3.7 SECURITIES LAW EXEMPTION. Based in part on the accuracy of the
representations and warranties of the Purchaser contained in Section 4 hereof,
the offer, sale and issuance of the Shares is and will be exempt from the
registration requirements of the Securities Act of 1933, as amended, and the
registration, permit or qualification requirements of any applicable state
securities laws. The Company has not taken any action that would preclude
reliance upon such exemption, including any general solicitation. The Purchaser
acknowledges that, in making the foregoing representation, the Company has
relied upon the Purchaser's representations and warranties set forth in this
Agreement to qualify for such exemptions from registration.
SECTION 4
REPRESENTATIONS AND WARRANTIES OF PURCHASER
The Purchaser hereby represents and warrants as follows:
4.1 AUTHORIZATION.
(a) All corporate actions on the part of the Purchaser necessary for
the authorization, execution, delivery and performance of this Agreement, has
been taken or will be taken prior to the Closing.

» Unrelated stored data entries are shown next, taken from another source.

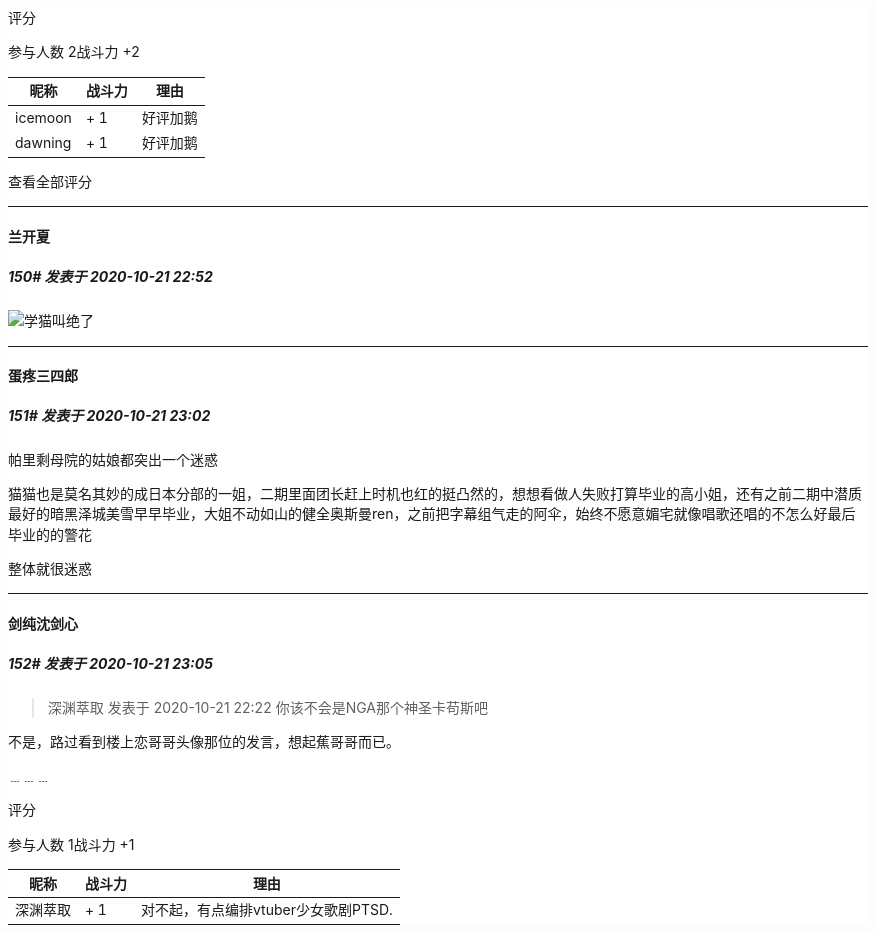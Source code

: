 评分


 参与人数 2战斗力 +2

|昵称|战斗力|理由|
|----|---|---|
| icemoon| + 1|好评加鹅|
| dawning| + 1|好评加鹅|


查看全部评分


-----

####  兰开夏  
##### 150#       发表于 2020-10-21 22:52


<img src="https://static.saraba1st.com/image/smiley/face2017/112.png" referrerpolicy="no-referrer">学猫叫绝了


-----

####  蛋疼三四郎  
##### 151#       发表于 2020-10-21 23:02


帕里剩母院的姑娘都突出一个迷惑

猫猫也是莫名其妙的成日本分部的一姐，二期里面团长赶上时机也红的挺凸然的，想想看做人失败打算毕业的高小姐，还有之前二期中潜质最好的暗黑泽城美雪早早毕业，大姐不动如山的健全奥斯曼ren，之前把字幕组气走的阿伞，始终不愿意媚宅就像唱歌还唱的不怎么好最后毕业的的警花

整体就很迷惑


-----

####  剑纯沈剑心  
##### 152#       发表于 2020-10-21 23:05


<blockquote>深渊萃取 发表于 2020-10-21 22:22
你该不会是NGA那个神圣卡苟斯吧</blockquote>
不是，路过看到楼上恋哥哥头像那位的发言，想起蕉哥哥而已。


﹍﹍﹍

评分


 参与人数 1战斗力 +1

|昵称|战斗力|理由|
|----|---|---|
| 深渊萃取| + 1|对不起，有点编排vtuber少女歌剧PTSD.|
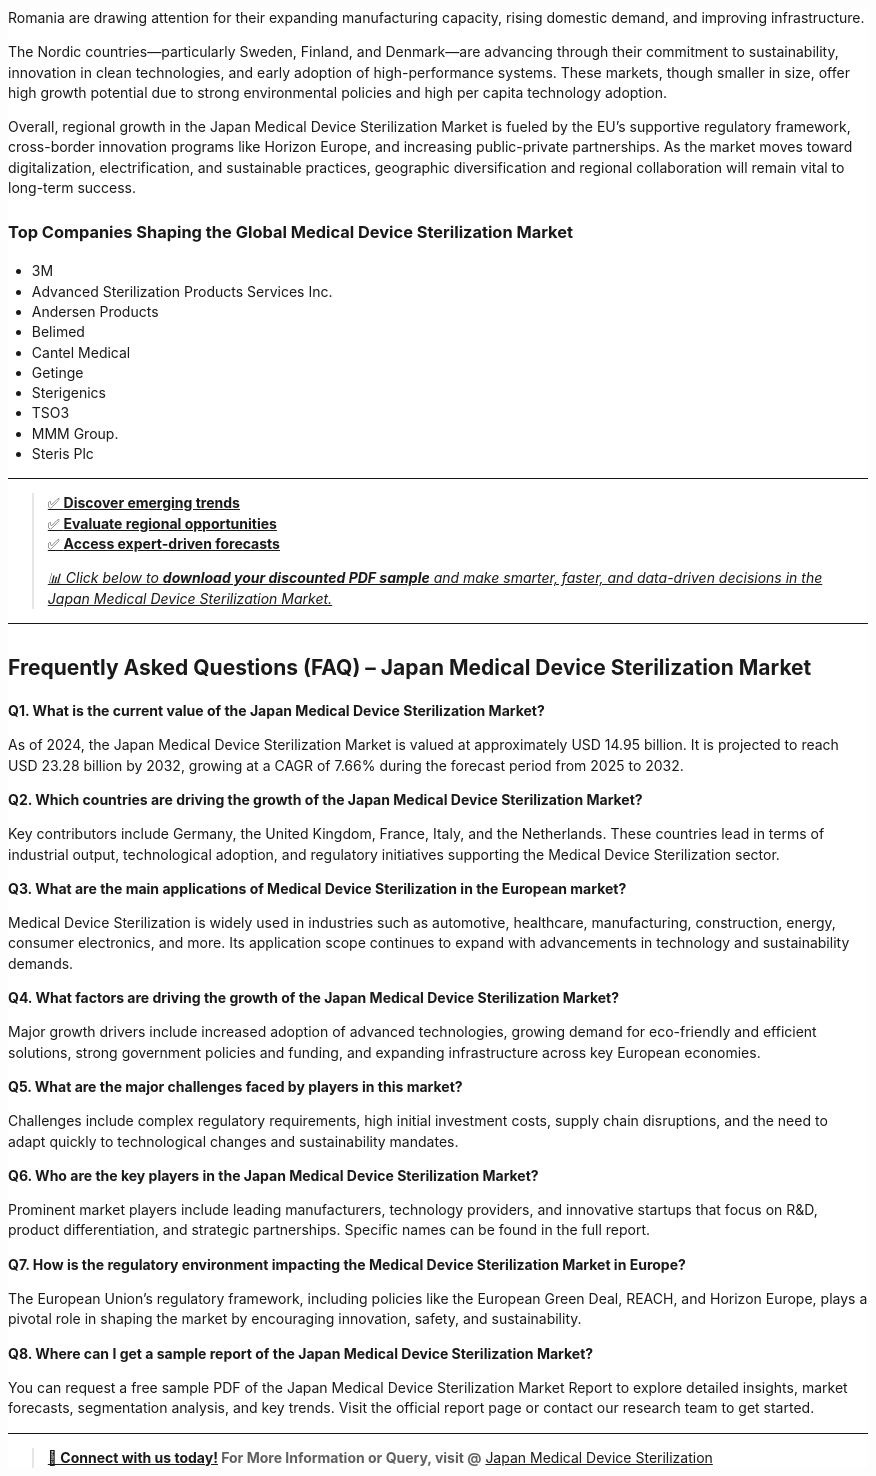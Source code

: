 Romania are drawing attention for their expanding manufacturing capacity, rising domestic demand, and improving infrastructure.</p><p>The Nordic countries&mdash;particularly Sweden, Finland, and Denmark&mdash;are advancing through their commitment to sustainability, innovation in clean technologies, and early adoption of high-performance systems. These markets, though smaller in size, offer high growth potential due to strong environmental policies and high per capita technology adoption.</p><p>Overall, regional growth in the Japan Medical Device Sterilization Market is fueled by the EU&rsquo;s supportive regulatory framework, cross-border innovation programs like Horizon Europe, and increasing public-private partnerships. As the market moves toward digitalization, electrification, and sustainable practices, geographic diversification and regional collaboration will remain vital to long-term success.</p><p><h3>Top Companies Shaping the Global Medical Device Sterilization Market </h3><ul><li>3M</li><li>Advanced Sterilization Products Services Inc.</li><li>Andersen Products</li><li>Belimed</li><li>Cantel Medical</li><li>Getinge</li><li>Sterigenics</li><li>TSO3</li><li>MMM Group.</li><li>Steris Plc</li></ul></p><hr /><blockquote><p><a href="https://www.marketresearchintellect.com/ask-for-discount/?rid=291328&amp;amp;utm_source=Github-JP&amp;amp;utm_medium=808">✅ <strong data-start="617" data-end="645">Discover emerging trends</strong></a><br data-start="645" data-end="648" /><a href="https://www.marketresearchintellect.com/ask-for-discount/?rid=291328&amp;amp;utm_source=Github-JP&amp;amp;utm_medium=808"> ✅ <strong data-start="650" data-end="685">Evaluate regional opportunities</strong></a><br data-start="685" data-end="688" /><a href="https://www.marketresearchintellect.com/ask-for-discount/?rid=291328&amp;amp;utm_source=Github-JP&amp;amp;utm_medium=808"> ✅ <strong data-start="690" data-end="724">Access expert-driven forecasts</strong></a></p><p class="" data-start="728" data-end="864"><em><a href="https://www.marketresearchintellect.com/ask-for-discount/?rid=291328&amp;amp;utm_source=Github-JP&amp;amp;utm_medium=808">📊 Click below to <strong data-start="746" data-end="785">download your discounted PDF sample</strong> and make smarter, faster, and data-driven decisions in the Japan Medical Device Sterilization Market.</a></em></p></blockquote><hr /><h2>Frequently Asked Questions (FAQ) &ndash; Japan Medical Device Sterilization Market</h2><p><strong>Q1. What is the current value of the Japan Medical Device Sterilization Market?</strong></p><p>As of 2024, the Japan Medical Device Sterilization Market is valued at approximately USD 14.95 billion. It is projected to reach USD 23.28 billion by 2032, growing at a CAGR of 7.66% during the forecast period from 2025 to 2032.</p><p><strong>Q2. Which countries are driving the growth of the Japan Medical Device Sterilization Market?</strong></p><p>Key contributors include Germany, the United Kingdom, France, Italy, and the Netherlands. These countries lead in terms of industrial output, technological adoption, and regulatory initiatives supporting the Medical Device Sterilization sector.</p><p><strong>Q3. What are the main applications of Medical Device Sterilization in the European market?</strong></p><p>Medical Device Sterilization is widely used in industries such as automotive, healthcare, manufacturing, construction, energy, consumer electronics, and more. Its application scope continues to expand with advancements in technology and sustainability demands.</p><p><strong>Q4. What factors are driving the growth of the Japan Medical Device Sterilization Market?</strong></p><p>Major growth drivers include increased adoption of advanced technologies, growing demand for eco-friendly and efficient solutions, strong government policies and funding, and expanding infrastructure across key European economies.</p><p><strong>Q5. What are the major challenges faced by players in this market?</strong></p><p>Challenges include complex regulatory requirements, high initial investment costs, supply chain disruptions, and the need to adapt quickly to technological changes and sustainability mandates.</p><p><strong>Q6. Who are the key players in the Japan Medical Device Sterilization Market?</strong></p><p>Prominent market players include leading manufacturers, technology providers, and innovative startups that focus on R&amp;D, product differentiation, and strategic partnerships. Specific names can be found in the full report.</p><p><strong>Q7. How is the regulatory environment impacting the Medical Device Sterilization Market in Europe?</strong></p><p>The European Union&rsquo;s regulatory framework, including policies like the European Green Deal, REACH, and Horizon Europe, plays a pivotal role in shaping the market by encouraging innovation, safety, and sustainability.</p><p><strong>Q8. Where can I get a sample report of the Japan Medical Device Sterilization Market?</strong></p><p>You can request a free sample PDF of the Japan Medical Device Sterilization Market Report to explore detailed insights, market forecasts, segmentation analysis, and key trends. Visit the official report page or contact our research team to get started.</p><hr /><blockquote><p><span class="font-[700]"><strong><a href="https://www.marketresearchintellect.com/product/global-medical-device-sterilization-market-size-and-forecast/?utm_source=Linkedin&utm_medium=808">📩 Connect with us today!</a> For More Information or Query, visit&nbsp;@</strong>&nbsp;</span><span class="font-[700]"><a href="https://www.marketresearchintellect.com/product/global-medical-device-sterilization-market-size-and-forecast/?utm_source=Linkedin&utm_medium=808" target="_blank" data-tracking-control-name="article-ssr-frontend-pulse_little-text-block" data-tracking-will-navigate="" data-test-link="">Japan Medical Device Sterilization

(b) This Agreement, when executed and delivered by the Purchaser,
constitutes a valid and binding obligation of the Purchaser enforceable in
accordance with its terms, subject to (i) laws of general application relating
to specific performance, injunctive relief or other equitable remedies, and (ii)
applicable bankruptcy, insolvency, reorganization or other laws of general
application relating to or affecting the enforcement of creditors' rights
generally.
4.2 INVESTMENT. The Purchaser is acquiring the Shares and the Conversion
Shares (collectively, the "Securities") for investment for the Purchaser's own
account and not with the view to the public resale or distribution thereof
within the meaning of the Securities Act, and the Purchaser has no present
intention of selling, granting any participation in, or otherwise distributing
the Securities. No other person has a direct or indirect beneficial interest, in
whole or in part, in such Securities. The Purchaser understands that the
Securities have not been registered under the Securities Act by reason of a
specific exemption thereunder, which depends upon, among other things, the bona
fide nature of the Purchaser's investment intent as expressed herein.
4.3 RESTRICTIONS ON TRANSFER. The Purchaser acknowledges that the
Securities must be held indefinitely unless subsequently registered under the
Securities Act or the Company receives an opinion of counsel satisfactory to the
Company that such registration is not required.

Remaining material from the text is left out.